Negli ultimi anni - dice l’Osservatorio - sono aumentati in maniera significativa i flussi valutari regionali, non solo per le maggiori disponibilità dovute al trend petrolifero, ma in gran parte per un «antiamericanismo finanziario» influenzato in particolare dalle numerose difficoltà riscontrate post 11 settembre da parte dei detentori di capitali dell’area a causa delle numerose restrizioni e controlli su flussi finanziari provenienti dai paesi arabi. Le borse della regione hanno visto dal 2004 una crescita che supera in certi casi il 60% con una media che si attesta intorno al 50%. Differente il discorso se affrontiamo lo scambio di merci che, sebbene abbia visto un logico aumento si attesta ancora, secondo gli studi, su una quota troppo bassa (intorno al 10% del totale).
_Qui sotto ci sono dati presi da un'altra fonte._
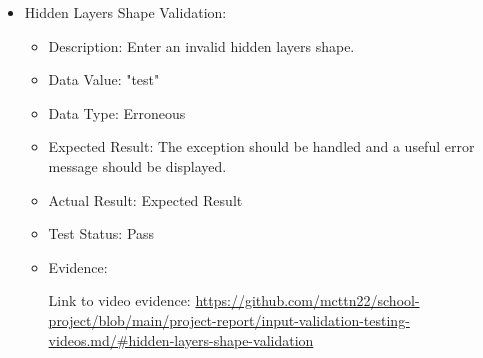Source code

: \documentclass[./project-report/src/latex/project-report.tex]{subfiles}
\begin{document}
\begin{itemize}
\begin{itemize}
        \item Hidden Layers Shape Validation:
            \begin{itemize}
                \item Description: Enter an invalid hidden layers shape.
                \item Data Value: "test"
                \item Data Type: Erroneous
                \item Expected Result: The exception should be handled and a useful error message should be displayed.
                \item Actual Result: Expected Result
                \item Test Status: Pass
                \item Evidence:
                    \begin{figure}[h!]
                    \centering
                    \end{figure}

                    Link to video evidence: \url{https://github.com/mcttn22/school-project/blob/main/project-report/input-validation-testing-videos.md/#hidden-layers-shape-validation}
            \end{itemize}
    \end{itemize}

    \pagebreak


\end{itemize}
\end{document}
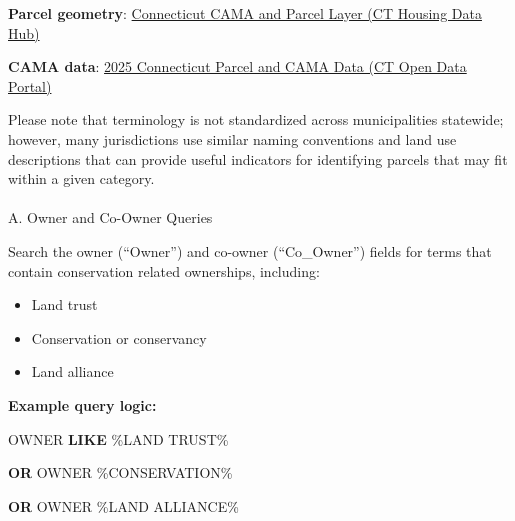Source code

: \documentclass[
  letterpaper,
  DIV=11,
  numbers=noendperiod]{scrreprt}
\makeatletter
\let\oldparagraph\paragraph
\renewcommand{\paragraph}{
    \@ifstar
      \xxxParagraphStar
      \xxxParagraphNoStar
  }
\newcommand{\xxxParagraphStar}[1]{\oldparagraph*{#1}\mbox{}}
\newcommand{\xxxParagraphNoStar}[1]{\oldparagraph{#1}\mbox{}}
\newenvironment{Shaded}{\begin{snugshade}}{\end{snugshade}}
\newcommand{\KeywordTok}[1]{\textcolor[rgb]{0.00,0.23,0.31}{\textbf{#1}}}
\newcommand{\NormalTok}[1]{\textcolor[rgb]{0.00,0.23,0.31}{#1}}
\newcommand{\StringTok}[1]{\textcolor[rgb]{0.13,0.47,0.30}{#1}}
\providecommand{\tightlist}{%
  \setlength{\itemsep}{0pt}\setlength{\parskip}{0pt}}
\makeatother
\begin{document}
\textbf{Parcel geometry}:
\href{https://housingmaps.ct.gov/datasets/ctmaps::connecticut-cama-and-parcel-layer/about}{Connecticut
CAMA and Parcel Layer (CT Housing Data Hub)}

\textbf{CAMA data}:
\href{https://data.ct.gov/Local-Government/2025-Connecticut-Parcel-and-CAMA-Data/rny9-6ak2/about_data}{2025
Connecticut Parcel and CAMA Data (CT Open Data Portal)}

\begin{tcolorbox}[enhanced jigsaw, arc=.35mm, bottomrule=.15mm, breakable, colback=white, colframe=quarto-callout-warning-color-frame, left=2mm, leftrule=.75mm, opacityback=0, rightrule=.15mm, toprule=.15mm]

Please note that terminology is not standardized across municipalities
statewide; however, many jurisdictions use similar naming conventions
and land use descriptions that can provide useful indicators for
identifying parcels that may fit within a given category.

\end{tcolorbox}

\paragraph{A. Owner and Co-Owner
Queries}\label{a.-owner-and-co-owner-queries}

Search the owner (``Owner'') and co-owner (``Co\_Owner'') fields for
terms that contain conservation related ownerships, including:

\begin{itemize}
\tightlist
\item
  Land trust
\item
  Conservation or conservancy
\item
  Land alliance
\end{itemize}

\textbf{Example query logic:}

\begin{Shaded}
\begin{Highlighting}[]
\NormalTok{OWNER }\KeywordTok{LIKE} \StringTok{\textquotesingle{}\%LAND TRUST\%\textquotesingle{}}
    
\KeywordTok{OR}\NormalTok{ OWNER }\StringTok{\textquotesingle{}\%CONSERVATION\%\textquotesingle{}}

\KeywordTok{OR}\NormalTok{ OWNER }\StringTok{\textquotesingle{}\%LAND ALLIANCE\%\textquotesingle{}}
\end{Highlighting}
\end{Shaded}
\end{document}
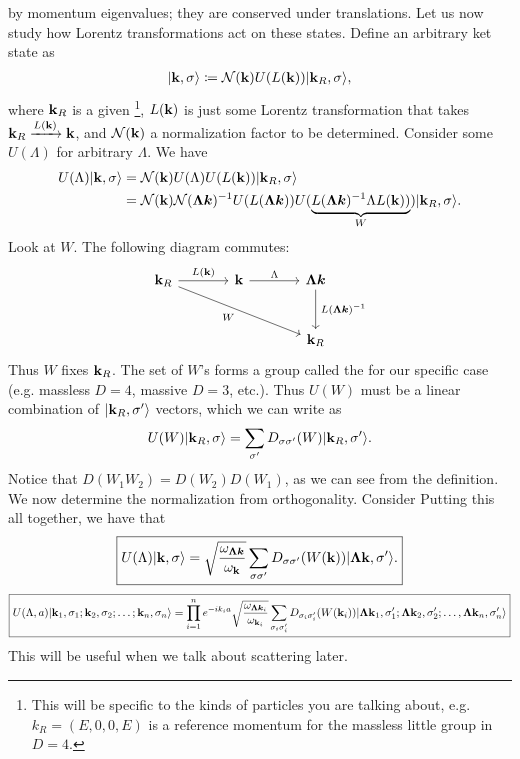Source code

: \documentclass[11pt]{article}
\begin{document}
by momentum eigenvalues; they are conserved under translations. Let us
now study how Lorentz transformations act on these states. Define an 
arbitrary ket state as
\begin{align*}
    \lvert\mathbf{k}, \sigma\rangle \coloneqq \mathcal{N}(\mathbf{k}) U(L(\mathbf{k})) \lvert\mathbf{k}_R, \sigma\rangle,
\end{align*}
where $\mathbf{k}_R$ is a given \footnote{This will
be specific to the kinds of particles you are talking about, e.g.
$k_R = (E, 0, 0, E)$ is a reference momentum for the massless little
group in $D = 4$.}, $L(\mathbf{k})$ is just some Lorentz transformation 
that takes $\mathbf{k}_R \xrightarrow{L(\mathbf{k})} \mathbf{k}$, and $\mathcal{N}(\mathbf{k})$
a normalization factor to be determined. Consider some $U(\Lambda)$
for arbitrary $\Lambda$. We have
\begin{align*}
    U(\Lambda) \lvert\mathbf{k}, \sigma\rangle & = \mathcal{N}(\mathbf{k}) U(\Lambda) U(L(\mathbf{k})) \lvert\mathbf{k}_R, \sigma\rangle\\
    & = \mathcal{N}(\mathbf{k}) \mathcal{N}(\boldsymbol{\Lambda k})^{-1} U(L(\boldsymbol{\Lambda k})) U(\underbrace{L(\boldsymbol{\Lambda k})^{-1} \Lambda L(\mathbf{k}))}_{W}) \lvert\mathbf{k}_R, \sigma\rangle.
\end{align*}
Look at $W$. The following diagram commutes:
\[
    \begin{tikzcd}[column sep=large, row sep=large]
    \bfk_R \arrow[r, "\,L(\bfk)\,"] \arrow[rrd, "\,W\,"'] & \bfk \arrow[r, "\,\Lambda\,"] & \boldsymbol{\Lambda k} \arrow[d, "\,L(\boldsymbol{\Lambda k})^{-1}\,"] \\
    & & \bfk_R
    \end{tikzcd}
\]
Thus $W$ fixes $\mathbf{k}_R$. The set of $W$'s forms a group called the
 for our specific case (e.g. massless $D = 4$,
massive $D = 3$, etc.). Thus $U(W)$ must be a linear combination of
$\lvert\mathbf{k}_R, \sigma'\rangle$ vectors, which we can write as
\begin{align*}
    U(W) \lvert\mathbf{k}_R, \sigma\rangle = \sum_{\sigma'} D_{\sigma \sigma'}(W) \lvert\mathbf{k}_R, \sigma'\rangle.
\end{align*}
Notice that $D(W_1 W_2) = D(W_2) D(W_1)$, as we can see from the definition.
We now determine the normalization from orthogonality. Consider 
Putting this all together, we have that
\begin{align*}
    \boxed{U(\Lambda)\lvert\mathbf{k}, \sigma\rangle = \sqrt{\frac{\omega_{\boldsymbol{\Lambda k}}}{\omega_{\mathbf{k}}}}\sum_{\sigma \sigma'} D_{\sigma \sigma'}(W(\mathbf{k})) \lvert\boldsymbol{\Lambda \mathbf{k}}, \sigma'\rangle.}
\end{align*}
\begin{align*}
    \boxed{U(\Lambda, a)\lvert\mathbf{k}_1, \sigma_1; \mathbf{k}_2, \sigma_2; \ldots ; \mathbf{k}_n, \sigma_n\rangle
    = \prod_{i = 1}^n e^{-i k_i a}\sqrt{\frac{\omega_{\boldsymbol{\Lambda k}_i}}{\omega_{\mathbf{k}_i}}} \sum_{\sigma_i \sigma_i'} D_{\sigma_i \sigma_i'}(W(\mathbf{k}_i)) \lvert\boldsymbol{\Lambda \mathbf{k}}_1, \sigma_1'; \boldsymbol{\Lambda \mathbf{k}}_2, \sigma_2'; \ldots, \boldsymbol{\Lambda \mathbf{k}}_n, \sigma_n'\rangle}
\end{align*}
This will be useful when we talk about scattering later.
\end{document}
Per i paesi dell’area la prima possibilità è stata quella della riduzione del debito estero in particolare verso quei paesi esterni all’area. L’esempio dell’Algeria, paese produttore del Magreb, è ritenuto eclatante per il fatto che oltre a ridurre il proprio debito estero ha accresciuto del doppio le proprie riserve valutarie. I dati riportano che nel 2004, periodo nel quale era già in atto l’aumento delle quotazioni, circa due terzi delle addizionali sono state risparmiate (non allocate nella spesa pubblica) e quindi dirottate sul mercato finanziario.
Questo insieme di condizioni ha fatto sì che nel 2005 gli investimenti regionali rappresentassero in termini di quantità il 28 % del totale contro, ad esempio, il 42% complessivo di tutti i paesi UE. Una quota estremamente superiore se questa viene presa come dato rapportato al PIL e alla popolazione.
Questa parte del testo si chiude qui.